• [The problem]
From the listing below, work out how many lines contain "between"; the answer is that number and nothing more.

━━━━━ Provided data ━━━━━

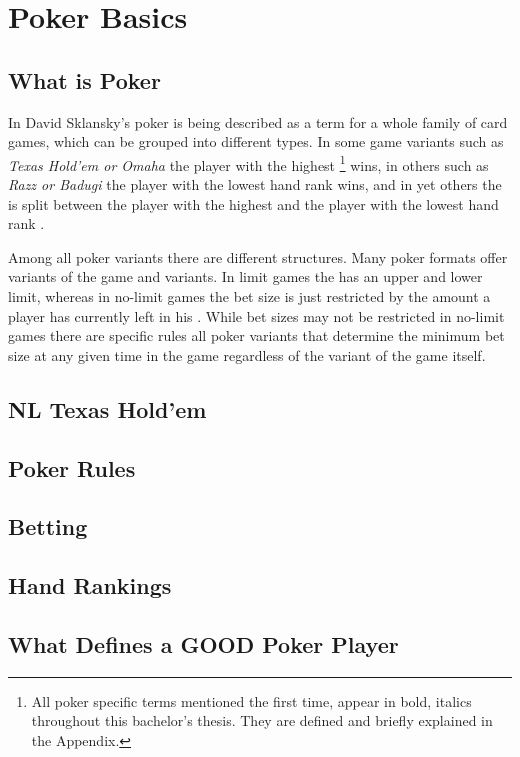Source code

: 

\chapter{Poker Basics}
\label{cha:pokerBasics}

\section{What is Poker}
In David Sklansky's \cite{theory_of_poker} poker is being described as a term for a whole family of card games, which can be grouped into different types. In some game variants such as  \textit{Texas Hold'em or Omaha} the player with the highest \footnote{All poker specific terms mentioned the first time, appear in bold, italics throughout this bachelor's thesis. They are defined and briefly explained in the Appendix.} wins, in others such as \textit{Razz or Badugi} the player with the lowest hand rank wins, and in yet others the  is split between the player with the highest and the player with the lowest hand rank .\par
Among all poker variants there are different  structures. Many poker formats offer  variants of the game and  variants. In limit games the  has an upper and lower limit, whereas in no-limit games the bet size is just restricted by the amount a player has currently left in his  \cite{theory_of_poker}. While bet sizes may not be restricted in no-limit games there are specific rules  all poker variants that determine the minimum bet size at any given time in the game regardless of the variant of the game itself.
\section{NL Texas Hold'em}

\section{Poker Rules}
\section{Betting}
\section{Hand Rankings}
\section{What Defines a GOOD Poker Player}

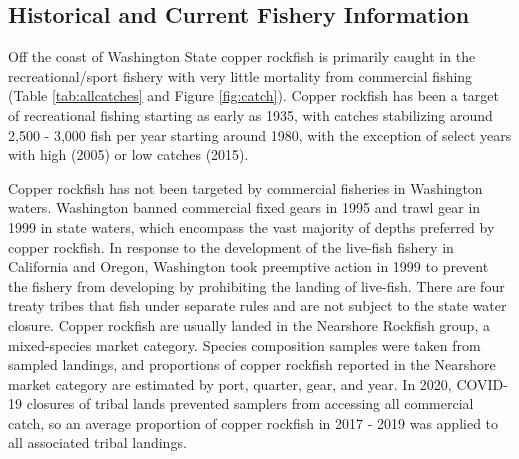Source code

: \documentclass[11pt,
  english,
  a4paper,
]{article}
\begin{document}
\leavevmode\tagmcend\tagstructend\par


\hypertarget{historical-and-current-fishery-information}{%
\subsection{Historical and Current Fishery Information}\label{historical-and-current-fishery-information}}

\leavevmode\tagmcend\tagstructend


Off the coast of Washington State copper rockfish is primarily caught in the recreational/sport fishery with very little mortality from commercial fishing (Table \ref{tab:allcatches} and Figure \ref{fig:catch}). Copper rockfish has been a target of recreational fishing starting as early as 1935, with catches stabilizing around 2,500 - 3,000 fish per year starting around 1980, with the exception of select years with high (2005) or low catches (2015).

\leavevmode\tagmcend\tagstructend\par


Copper rockfish has not been targeted by commercial fisheries in Washington waters. Washington banned commercial fixed gears in 1995 and trawl gear in 1999 in state waters, which encompass the vast majority of depths preferred by copper rockfish. In response to the development of the live-fish fishery in California and Oregon, Washington took preemptive action in 1999 to prevent the fishery from developing by prohibiting the landing of live-fish. There are four treaty tribes that fish under separate rules and are not subject to the state water closure. Copper rockfish are usually landed in the Nearshore Rockfish group, a mixed-species market category. Species composition samples were taken from sampled landings, and proportions of copper rockfish reported in the Nearshore market category are estimated by port, quarter, gear, and year. In 2020, COVID-19 closures of tribal lands prevented samplers from accessing all commercial catch, so an average proportion of copper rockfish in 2017 - 2019 was applied to all associated tribal landings.

\leavevmode\tagmcend\tagstructend\par
\end{document}

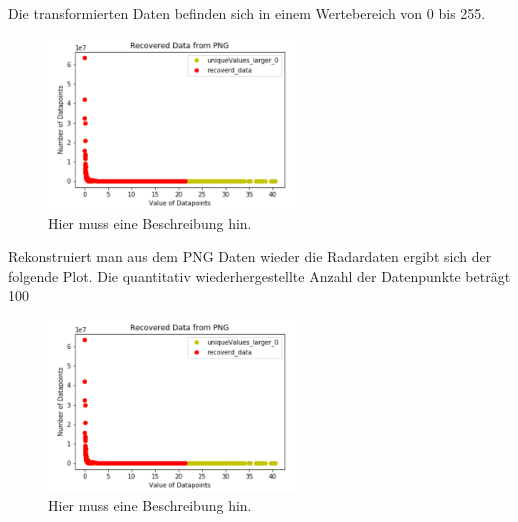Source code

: Die transformierten Daten befinden sich in einem Wertebereich von 0 bis 255.  

\begin{figure}[h]
 \centering
 \includegraphics[width=0.6\textwidth,angle=0]{abb/datenaufbereitung_beispiel}
 \caption[Datenaufbereitung]{Hier muss eine Beschreibung hin.}
\label{fig:datenaufbereitung}
\end{figure}

Rekonstruiert man aus dem PNG Daten wieder die Radardaten ergibt sich der folgende Plot. Die quantitativ wiederhergestellte Anzahl der Datenpunkte beträgt 100%

\begin{figure}[h]
 \centering
 \includegraphics[width=0.6\textwidth,angle=0]{abb/datenaufbereitung_beispiel}
 \caption[Datenaufbereitung]{Hier muss eine Beschreibung hin.}
\label{fig:datenaufbereitung}
\end{figure}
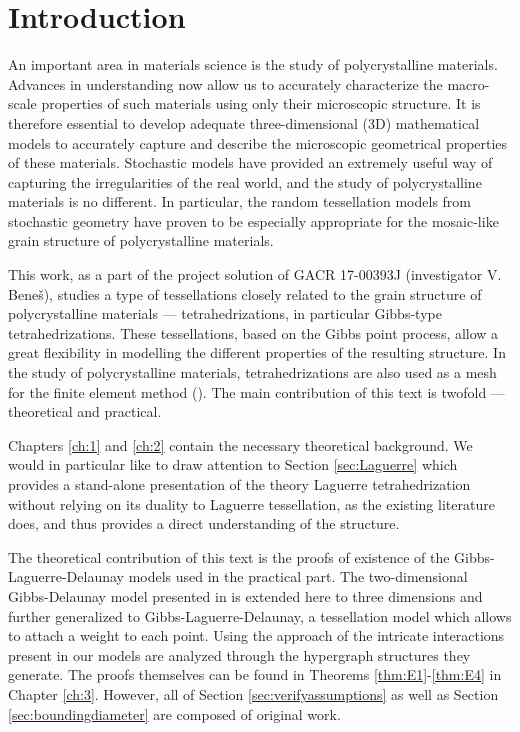 \chapter*{Introduction}

An important area in materials science is the study of polycrystalline materials. Advances in understanding now allow us to accurately characterize the macro-scale properties of such materials using only their microscopic structure. It is therefore essential to develop adequate three-dimensional (3D) mathematical models to accurately capture and describe the microscopic geometrical properties of these materials. 
Stochastic models have provided an extremely useful way of capturing the irregularities of the real world, and the study of polycrystalline materials is no different. In particular, the random tessellation models from stochastic geometry have proven to be especially appropriate for the mosaic-like grain structure of polycrystalline materials. 

This work, as a part of the project solution of GACR 17-00393J (investigator V. Bene\v{s}), studies a type of tessellations closely related to the grain structure of polycrystalline materials --- tetrahedrizations, in particular Gibbs-type tetrahedrizations. These tessellations, based on the Gibbs point process, allow a great flexibility in modelling the different properties of the resulting structure. In the study of polycrystalline materials, tetrahedrizations are also used as a mesh for the finite element method (\cite{Quey2011}).  
The main contribution of this text is twofold --- theoretical and practical. 

Chapters \ref{ch:1} and \ref{ch:2} contain the necessary theoretical background. We would in particular like to draw attention to Section \ref{sec:Laguerre} which provides a stand-alone presentation of the theory Laguerre tetrahedrization without relying on its duality to Laguerre tessellation, as the existing literature does, and thus provides a direct understanding of the structure.  

The theoretical contribution of this text is the proofs of existence of the Gibbs-Laguerre-Delaunay models used in the practical part. The two-dimensional Gibbs-Delaunay model presented in \cite{DDG12} is extended here to three dimensions and further generalized to Gibbs-Laguerre-Delaunay, a tessellation model which allows to attach a weight to each point. Using the approach of \cite{DDG12} the intricate interactions present in our models are analyzed through the hypergraph structures they generate. The proofs themselves can be found in Theorems \ref{thm:E1}-\ref{thm:E4} in Chapter \ref{ch:3}. However, all of Section \ref{sec:verifyassumptions} as well as Section \ref{sec:boundingdiameter} are composed of original work. 

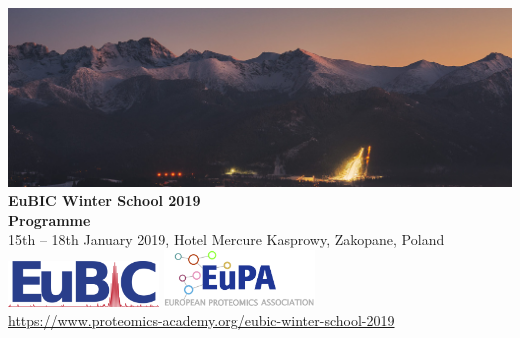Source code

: \thispagestyle{empty}
\begin{titlepage}
	\begin{center}
    \includegraphics[width=\textwidth]{graphics/ski-jumping-wallpapers-small.jpg}\\
    \vspace*{\fill}
		{\huge \color{eubicRed} \textbf{EuBIC Winter School 2019}\\[1cm]}
    {\LARGE \textbf{Programme}\\[1cm]}
    {\color{eubicGray} 15th -- 18th January 2019, Hotel Mercure Kasprowy, Zakopane, Poland}\\
    \vspace*{3cm}
    \includegraphics[width=0.3\textwidth]{graphics/eubic_logo.png}
    \hspace*{2cm}
    \includegraphics[width=0.3\textwidth]{graphics/eupa-logo.png}\\[1cm]
    {\href{https://www.proteomics-academy.org/eubic-winter-school-2019}{https://www.proteomics-academy.org/eubic-winter-school-2019}\\[0.5cm]}
	\end{center}
  \vspace*{\fill}
\end{titlepage}
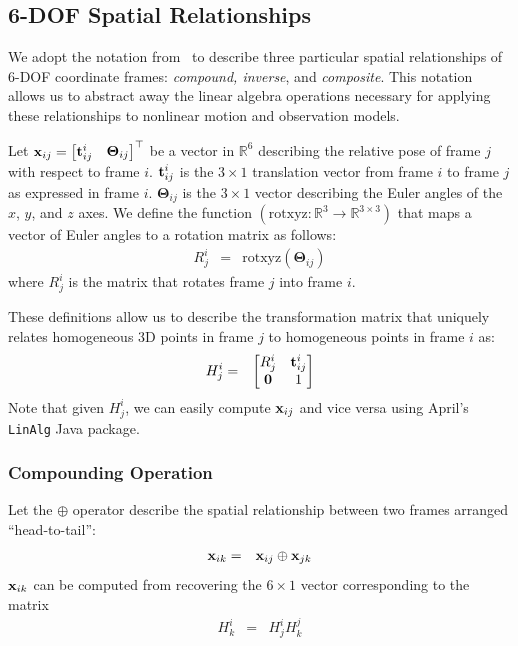 \documentclass[conference]{IEEEtran}
\begin{document}
\subsection{6-DOF Spatial Relationships}
\label{sec:6dof}

We adopt the notation from~\cite{rsmith-1990a,reustice-phdthesis} to
describe three particular spatial relationships of 6-DOF coordinate
frames: {\it compound, inverse}, and {\it composite}.  This notation
allows us to abstract away the linear algebra operations necessary for
applying these relationships to nonlinear motion and observation models.

Let ${\bf x}_{ij} = \begin{bmatrix}
  {\bf t}_{ij}^i & {\boldsymbol \Theta}_{ij}\\
\end{bmatrix}^\top$ be a vector in $\mathbb{R}^6$ describing the
relative pose of frame $j$ with respect to frame $i$.  ${\bf
  t}_{ij}^i$ is the $3\times 1$ translation vector from frame $i$ to
frame $j$ as expressed in frame $i$.  ${\boldsymbol \Theta}_{ij}$ is
the $3 \times 1$ vector describing the Euler angles of the $x$, $y$,
and $z$ axes.  We define the function $(\text{rotxyz}: \mathbb{R}^3
\rightarrow \mathbb{R}^{3\times3})$ that maps a vector of Euler angles to
a rotation matrix as follows:
\begin{eqnarray*}
  R_j^i & = & \text{rotxyz}({\boldsymbol \Theta}_{ij})
\end{eqnarray*}
where $R_j^i$ is the matrix that rotates frame $j$ into frame $i$.

These definitions allow us to describe the transformation matrix
that uniquely relates homogeneous 3D points in frame $j$ to homogeneous
points in frame $i$ as:
\begin{eqnarray*}
  H_{j}^i & = & \begin{bmatrix}
    R_j^i & {\bf t}_{ij}^i\\
    {\bf 0} & 1
  \end{bmatrix}
\end{eqnarray*}
Note that given $H_j^i$, we can easily compute ${\bf x}_{ij}$ and vice
versa using April's \texttt{LinAlg} Java package.

\subsubsection{Compounding Operation}
\label{sub:compoundingoperation}

Let the $\oplus$ operator describe the spatial relationship between
two frames arranged ``head-to-tail'':
\begin{eqnarray*}
  {\bf x}_{ik} & = & {\bf x}_{ij} \oplus {\bf x}_{jk} 
\end{eqnarray*}
${\bf x}_{ik}$ can be computed from recovering the $6 \times 1$ vector
corresponding to the matrix
\begin{eqnarray*}
  H_k^i & = & H_j^i H_k^j
\end{eqnarray*}
\end{document}
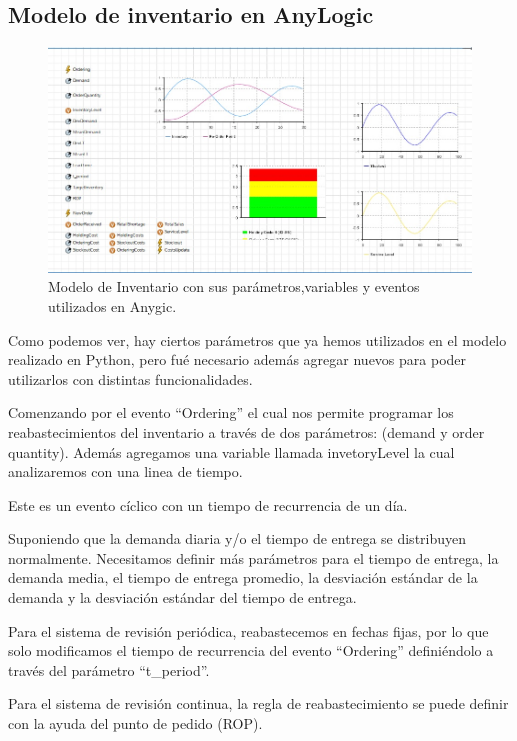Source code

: \subsection{Modelo de inventario en AnyLogic}
\label{subsec:modelo-de-inventario-en-anylogic}
\begin{figure}[H]
    \includegraphics[width=\linewidth]{images/anylogic-inventario}
    \caption{Modelo de Inventario con sus parámetros,variables y eventos utilizados en Anygic.}
\end{figure}

Como podemos ver, hay ciertos parámetros que ya hemos utilizados en el modelo realizado en Python, pero fué necesario además agregar nuevos para poder utilizarlos con distintas funcionalidades.

Comenzando por el evento ``Ordering'' el cual nos permite programar los reabastecimientos del inventario a través de dos parámetros: (demand y order quantity). Además agregamos una variable llamada invetoryLevel la cual analizaremos con una linea de tiempo.

Este es un evento cíclico con un tiempo de recurrencia de un día.

Suponiendo que la demanda diaria y/o el tiempo de entrega se distribuyen normalmente.
Necesitamos definir más  parámetros para el tiempo de entrega, la demanda media, el tiempo de entrega promedio, la desviación estándar de la demanda y la desviación estándar del tiempo de entrega.

Para el sistema de revisión periódica, reabastecemos en fechas fijas, por lo que solo modificamos el tiempo de recurrencia del evento ``Ordering'' definiéndolo a través del parámetro ``t\_period''.

Para el sistema de revisión continua, la regla de reabastecimiento se puede definir con la ayuda del punto de pedido (ROP).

━━━━━

• [Task output]
2